The effects on speed are even more dramatic for some endpoints where I fetch all records of a specific kind (like invoices or payments) for a dashboard or a CSV. This is because Airtable has a hard limit on the number of records you can retrieve in one request, so you have to do multiple requests to retrieve the data you need.
As for the experience with SQLx, it was great. Pretty straight forward, and a little “boilerplaty” for simple CRUD things, but that’s fine.

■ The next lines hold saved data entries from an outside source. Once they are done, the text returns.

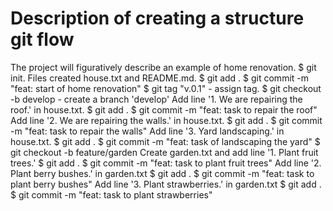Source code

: # Description of creating a structure git flow
The project will figuratively describe an example of home renovation.
$ git init. Files created house.txt and README.md. 
$ git add . 
$ git commit -m "feat: start of home renovation" 
$ git tag "v.0.1" - assign tag.
$ git checkout -b develop - create a branch 'develop'
Add line '1. We are repairing the roof.' in house.txt.
$ git add .
$ git commit -m "feat: task to repair the roof"
Add line '2. We are repairing the walls.' in house.txt.
$ git add .
$ git commit -m "feat: task to repair the walls"
Add line '3. Yard landscaping.' in house.txt.
$ git add .
$ git commit -m "feat: task of landscaping the yard"
$ git checkout -b feature/garden
Create garden.txt and add line '1. Plant fruit trees.'
$ git add .
$ git commit -m "feat: task to plant fruit trees"
Add line '2. Plant berry bushes.' in garden.txt
$ git add .
$ git commit -m "feat: task to plant berry bushes"
Add line '3. Plant strawberries.' in garden.txt
$ git add .
$ git commit -m "feat: task to plant strawberries"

I liked that you can derive FromRow on your struct and query_as will return the right type. SQLx is also heavily using type parameters and lifetime parameters, so you can use that do define functions that work for both transactions and the SQLite pool directly.
As an example, here is how I implemented select_by_id for my config table:
/// Database row structure for config table
#[derive(Debug, FromRow)]
pub struct ConfigRow {
pub id: i64,
pub key: String,
pub value: String,
pub config_type: String,
pub created_at: String,
pub updated_at: String,
}
async fn select_one<'c, E>(id: i64, e: E) -> Result<Option<ConfigRow>>
where
E: Executor<'c, Database = Sqlite>,
{
let result: Option<ConfigRow> = sqlx::query_as(
"SELECT * FROM config WHERE id = ?"
)
.bind(id)
.fetch_optional(e)
.await
.context(format!("Failed to retrieve one config with id {}", id))?;
Ok(result)
}
The function has one lifetime parameter: 'c and one type parameter E. Both are tied together through the constraints where we require that E has a Executor implementation available with the lifetime 'c for the Sqlite database. I found that writing this function was straightforward but that might be because I am familiar with generic functions from Scala.
You can then use that function in one of the following ways:
async fn a_query(pool: &SqlitePool) {
// directly with the pool
select_one(1, pool);
// or with a transaction
let mut tx = pool.begin().await.context("Failed to begin transaction")?;
// ...
select_one(1, &mut *tx);
// ...
tx.commit().await.context("Failed to commit transaction")?;
}
Follow-ups
In general, I’m really happy with Rust and how this whole project is going well and was a lot of fun.
I’ll write at least two follow-up posts, one where I focus more on the deployment of the app, using Nix and NixOS (the code is already available if you want to see), and one related to the /generate-print endpoint, as mentioned above.